I suppose you have probably learned that there is a supposed new mineral coming out with the name Sillimanite. I have had little hand in it except to forward the mineral to your good friend Prof. Dewey. As to the name, I shall most cordially concur in it. But I did not first find the mineral. I believe Dr. Porter is the discoverer. It resembles Fibrolite or delicate Tremolite. If Prof. D. has not hinted the subject to you, do not let him know that I have.
Brown Augite occurs in granite in Goshen, some of the crystals 6 inches long & 3 broad. More particulars in my paper.

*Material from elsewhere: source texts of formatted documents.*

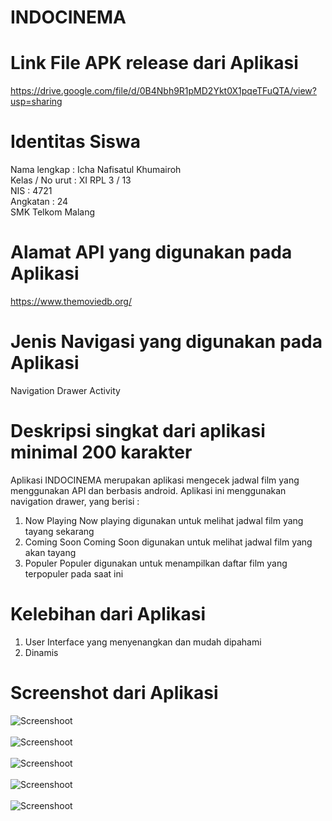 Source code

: # INDOCINEMA

# Link File APK release dari Aplikasi
https://drive.google.com/file/d/0B4Nbh9R1pMD2Ykt0X1pqeTFuQTA/view?usp=sharing

# Identitas Siswa
Nama lengkap    : Icha Nafisatul Khumairoh<br>
Kelas / No urut : XI RPL 3 / 13<br>
NIS             : 4721<br>
Angkatan        : 24<br>
SMK Telkom Malang<br>

# Alamat API yang digunakan pada Aplikasi
https://www.themoviedb.org/

# Jenis Navigasi yang digunakan pada Aplikasi
Navigation Drawer Activity

# Deskripsi singkat dari aplikasi minimal 200 karakter
Aplikasi INDOCINEMA merupakan aplikasi mengecek jadwal film yang menggunakan API dan berbasis android.
Aplikasi ini menggunakan navigation drawer, yang berisi : 
1. Now Playing
    Now playing digunakan untuk melihat jadwal film yang tayang sekarang
2. Coming Soon
    Coming Soon digunakan untuk melihat jadwal film yang akan tayang 
3. Populer
    Populer digunakan untuk menampilkan daftar film yang terpopuler pada saat ini

# Kelebihan dari Aplikasi
1. User Interface yang menyenangkan dan mudah dipahami
2. Dinamis

# Screenshot dari Aplikasi
![Screenshoot](https://github.com/ichanafisah/INDOCINEMA/blob/master/aa.jpeg) <br> <br>
![Screenshoot](https://github.com/ichanafisah/INDOCINEMA/blob/master/bb.jpeg) <br> <br>
![Screenshoot](https://github.com/ichanafisah/INDOCINEMA/blob/master/cc.jpeg) <br> <br>
![Screenshoot](https://github.com/ichanafisah/INDOCINEMA/blob/master/dd.jpeg) <br> <br>
![Screenshoot](https://github.com/ichanafisah/INDOCINEMA/blob/master/ee.jpeg) <br> <br>
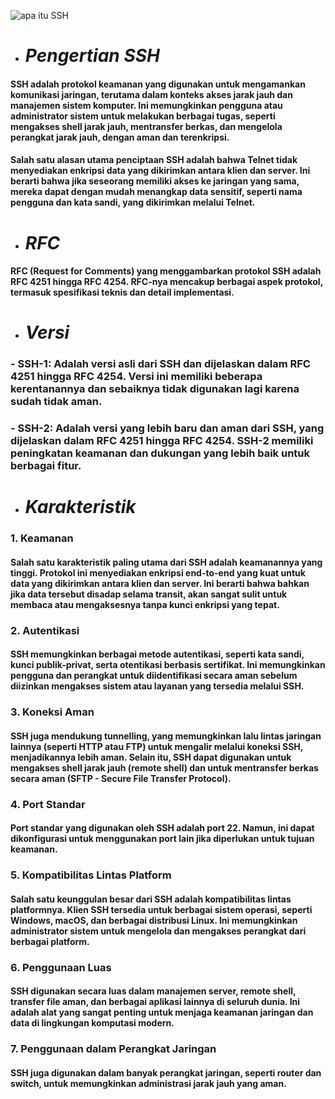 ![apa itu SSH](https://1.bp.blogspot.com/-48bQ5f-tiR4/WdzFwDKHaeI/AAAAAAAAAfI/Ydc8qtH2gDgL2_YFB05w915b5xlVmfcEwCLcBGAs/s1600/Cara%2BKerja%2BSSH.png)
- # _Pengertian SSH_
#### SSH adalah protokol keamanan yang digunakan untuk mengamankan komunikasi jaringan, terutama dalam konteks akses jarak jauh dan manajemen sistem komputer. Ini memungkinkan pengguna atau administrator sistem untuk melakukan berbagai tugas, seperti mengakses shell jarak jauh, mentransfer berkas, dan mengelola perangkat jarak jauh, dengan aman dan terenkripsi.
#### Salah satu alasan utama penciptaan SSH adalah bahwa Telnet tidak menyediakan enkripsi data yang dikirimkan antara klien dan server. Ini berarti bahwa jika seseorang memiliki akses ke jaringan yang sama, mereka dapat dengan mudah menangkap data sensitif, seperti nama pengguna dan kata sandi, yang dikirimkan melalui Telnet.

- # _RFC_
#### RFC (Request for Comments) yang menggambarkan protokol SSH adalah RFC 4251 hingga RFC 4254. RFC-nya mencakup berbagai aspek protokol, termasuk spesifikasi teknis dan detail implementasi.

- # _Versi_
### - SSH-1: Adalah versi asli dari SSH dan dijelaskan dalam RFC 4251 hingga RFC 4254. Versi ini memiliki beberapa kerentanannya dan sebaiknya tidak digunakan lagi karena sudah tidak aman.
### - SSH-2: Adalah versi yang lebih baru dan aman dari SSH, yang dijelaskan dalam RFC 4251 hingga RFC 4254. SSH-2 memiliki peningkatan keamanan dan dukungan yang lebih baik untuk berbagai fitur.

- # _Karakteristik_
### 1. Keamanan
#### Salah satu karakteristik paling utama dari SSH adalah keamanannya yang tinggi. Protokol ini menyediakan enkripsi end-to-end yang kuat untuk data yang dikirimkan antara klien dan server. Ini berarti bahwa bahkan jika data tersebut disadap selama transit, akan sangat sulit untuk membaca atau mengaksesnya tanpa kunci enkripsi yang tepat.
### 2. Autentikasi
#### SSH memungkinkan berbagai metode autentikasi, seperti kata sandi, kunci publik-privat, serta otentikasi berbasis sertifikat. Ini memungkinkan pengguna dan perangkat untuk diidentifikasi secara aman sebelum diizinkan mengakses sistem atau layanan yang tersedia melalui SSH.
### 3. Koneksi Aman
#### SSH juga mendukung tunnelling, yang memungkinkan lalu lintas jaringan lainnya (seperti HTTP atau FTP) untuk mengalir melalui koneksi SSH, menjadikannya lebih aman. Selain itu, SSH dapat digunakan untuk mengakses shell jarak jauh (remote shell) dan untuk mentransfer berkas secara aman (SFTP - Secure File Transfer Protocol).
### 4. Port Standar
#### Port standar yang digunakan oleh SSH adalah port 22. Namun, ini dapat dikonfigurasi untuk menggunakan port lain jika diperlukan untuk tujuan keamanan.
### 5. Kompatibilitas Lintas Platform
#### Salah satu keunggulan besar dari SSH adalah kompatibilitas lintas platformnya. Klien SSH tersedia untuk berbagai sistem operasi, seperti Windows, macOS, dan berbagai distribusi Linux. Ini memungkinkan administrator sistem untuk mengelola dan mengakses perangkat dari berbagai platform.
### 6. Penggunaan Luas
#### SSH digunakan secara luas dalam manajemen server, remote shell, transfer file aman, dan berbagai aplikasi lainnya di seluruh dunia. Ini adalah alat yang sangat penting untuk menjaga keamanan jaringan dan data di lingkungan komputasi modern.
### 7. Penggunaan dalam Perangkat Jaringan
#### SSH juga digunakan dalam banyak perangkat jaringan, seperti router dan switch, untuk memungkinkan administrasi jarak jauh yang aman.
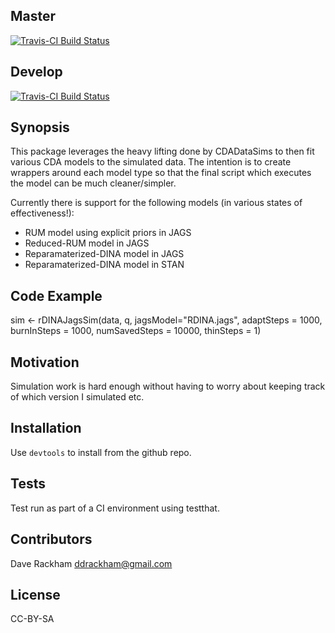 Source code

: ## Master
[![Travis-CI Build Status](https://travis-ci.org/drackham/CDASimStudies.svg?branch=master)](https://travis-ci.org/drackham/CDASimStudies)

## Develop
[![Travis-CI Build Status](https://travis-ci.org/drackham/CDASimStudies.svg?branch=develop)](https://travis-ci.org/drackham/CDASimStudies)


## Synopsis

This package leverages the heavy lifting done by CDADataSims to then fit various CDA models to the simulated data. The intention is to create wrappers around each model type so that the final script which executes the model can be much cleaner/simpler. 

Currently there is support for the following models (in various states of effectiveness!):
* RUM model using explicit priors in JAGS
* Reduced-RUM model in JAGS
* Reparamaterized-DINA model in JAGS
* Reparamaterized-DINA model in STAN

## Code Example

sim <- rDINAJagsSim(data, q, jagsModel="RDINA.jags",
                   adaptSteps = 1000, burnInSteps = 1000, numSavedSteps = 10000, thinSteps = 1)

## Motivation

Simulation work is hard enough without having to worry about keeping track of which version I simulated etc.

## Installation

Use `devtools` to install from the github repo.

## Tests

Test run as part of a CI environment using testthat.

## Contributors

Dave Rackham ddrackham@gmail.com

## License

CC-BY-SA
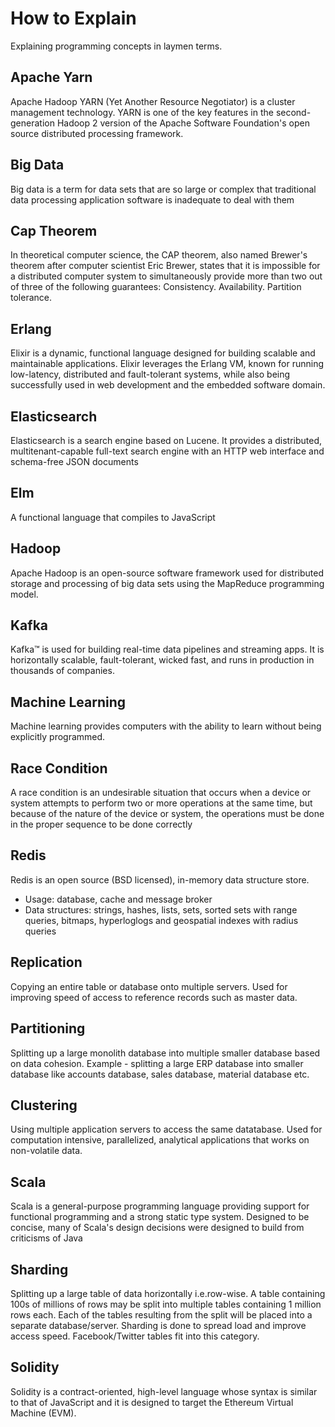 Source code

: # How to Explain
Explaining programming concepts in laymen terms. 

## Apache Yarn
Apache Hadoop YARN (Yet Another Resource Negotiator) is a cluster management technology. YARN is one of the key features in the second-generation Hadoop 2 version of the Apache Software Foundation's open source distributed processing framework.

## Big Data
Big data is a term for data sets that are so large or complex that traditional data processing application software is inadequate to deal with them

## Cap Theorem

In theoretical computer science, the CAP theorem, also named Brewer's theorem after computer scientist Eric Brewer, states that it is impossible for a distributed computer system to simultaneously provide more than two out of three of the following guarantees: Consistency. Availability. Partition tolerance.

## Erlang
Elixir is a dynamic, functional language designed for building scalable and maintainable applications. Elixir leverages the Erlang VM, known for running low-latency, distributed and fault-tolerant systems, while also being successfully used in web development and the embedded software domain.

## Elasticsearch

Elasticsearch is a search engine based on Lucene. It provides a distributed, multitenant-capable full-text search engine with an HTTP web interface and schema-free JSON documents

## Elm
A functional language that compiles to JavaScript

## Hadoop
Apache Hadoop is an open-source software framework used for distributed storage and processing of big data sets using the MapReduce programming model.

## Kafka

Kafka™ is used for building real-time data pipelines and streaming apps. It is horizontally scalable, fault-tolerant, wicked fast, and runs in production in thousands of companies.


## Machine Learning
Machine learning provides computers with the ability to learn without being explicitly programmed.

## Race Condition
A race condition is an undesirable situation that occurs when a device or system attempts to perform two or more operations at the same time, but because of the nature of the device or system, the operations must be done in the proper sequence to be done correctly

## Redis

Redis is an open source (BSD licensed), in-memory data structure store.

- Usage: database, cache and message broker
- Data structures: strings, hashes, lists, sets, sorted sets with range queries, bitmaps, hyperloglogs and geospatial indexes with radius queries

## Replication

Copying an entire table or database onto multiple servers. Used for improving speed of access to reference records such as master data.

## Partitioning

Splitting up a large monolith database into multiple smaller database based on data cohesion. Example - splitting a large ERP database into smaller database like accounts database, sales database, material database etc.

## Clustering

Using multiple application servers to access the same datatabase. Used for computation intensive, parallelized, analytical applications that works on non-volatile data.

## Scala
Scala is a general-purpose programming language providing support for functional programming and a strong static type system. Designed to be concise, many of Scala's design decisions were designed to build from criticisms of Java

## Sharding

Splitting up a large table of data horizontally i.e.row-wise. A table containing 100s of millions of rows may be split into multiple tables containing 1 million rows each. Each of the tables resulting from the split will be placed into a separate database/server. Sharding is done to spread load and improve access speed. Facebook/Twitter tables fit into this category.

## Solidity

Solidity is a contract-oriented, high-level language whose syntax is similar to that of JavaScript and it is designed to target the Ethereum Virtual Machine (EVM).
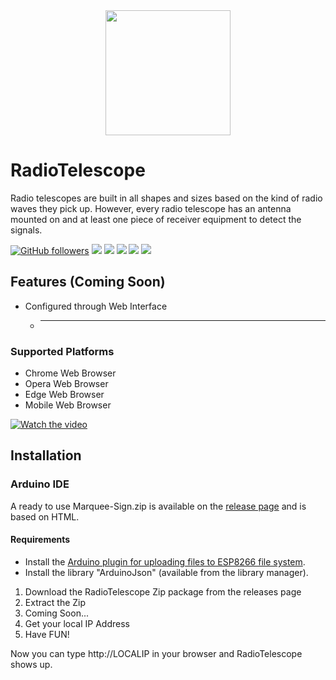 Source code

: <div align="center">
	<a href="https://github.com/Furkanprlk/RadioTelescope">
		<img src="./RadioTelescope/data/netracker.ico" width="200" height="200">
	</a>
</div>

# RadioTelescope
Radio telescopes are built in all shapes and sizes based on the kind of radio waves they pick up. However, every radio telescope has an antenna mounted on and at least one piece of receiver equipment to detect the signals.


[![GitHub followers](https://img.shields.io/github/followers/Furkanprlk?style=social)](https://github.com/Furkanprlk) &#9;
![](https://img.shields.io/github/forks/Furkanprlk/RadioTelescope.svg)&#9;
![](https://img.shields.io/github/stars/Furkanprlk/RadioTelescope.svg)&#9;
![](https://img.shields.io/github/tag/Furkanprlk/RadioTelescope.svg)&#9;
![](https://img.shields.io/github/release/Furkanprlk/RadioTelescope.svg)&#9;
![](https://img.shields.io/github/issues/Furkanprlk/RadioTelescope.svg)&#9;


## Features (Coming Soon)
* Configured through Web Interface
    * --------

### Supported Platforms
* Chrome Web Browser
* Opera Web Browser
* Edge Web Browser
* Mobile Web Browser


[![Watch the video](https://i.hizliresim.com/1za81q3.png)](https://www.youtube.com/shorts/yQ-8DDZNZeI)

## Installation

### Arduino IDE
A ready to use Marquee-Sign.zip is available on the [release page](https://github.com/Furkanprlk/Marquee-Sign/) and is based on HTML.

#### Requirements
* Install the [Arduino plugin for uploading files to ESP8266 file system](https://github.com/esp8266/arduino-esp8266fs-plugin).
* Install the library "ArduinoJson" (available from the library manager).



1. Download the RadioTelescope Zip package from the releases page
2. Extract the Zip
3. Coming Soon...
6. Get your local IP Address
7. Have FUN!

Now you can type http://LOCALIP in your browser and RadioTelescope shows up.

As I write this Sabbath evening, I take the liberty to propose to you a case of conscience. I have frequently found that my botanical and geological pursuits when zealously attended to, although generally conducive to he[paper torn], still to have the effect of diminishing spiritual [paper torn] mind and for a time of deadening religious sensibil [paper torn] to render me less solicitous to fulfil the duties of [paper torn][min]istry. So much so indeed sometimes as to make me fearful I was not in the way of duty and to suspect I might be worshipping idols. And if these pursuits be the right eye that must be plucked out, let them not be spared however painful the effort. Now the thought has occurred to me that you might have had the same trials to go through & therefore might be able to counsel me. Pray tell me if you can the remedy in such a case. Must these pursuits be altogether abandoned? Or is there such a thing as pursuing them with a supreme reference to the glory of God? Or does the difficulty lie in attending to them too eagerly? I put these enquiries to you because a mere theologist, it seems to me, could not answer them satisfactorily. There is however this difference between your case & mine. You attend to these subjects professionally, I only relaxationally.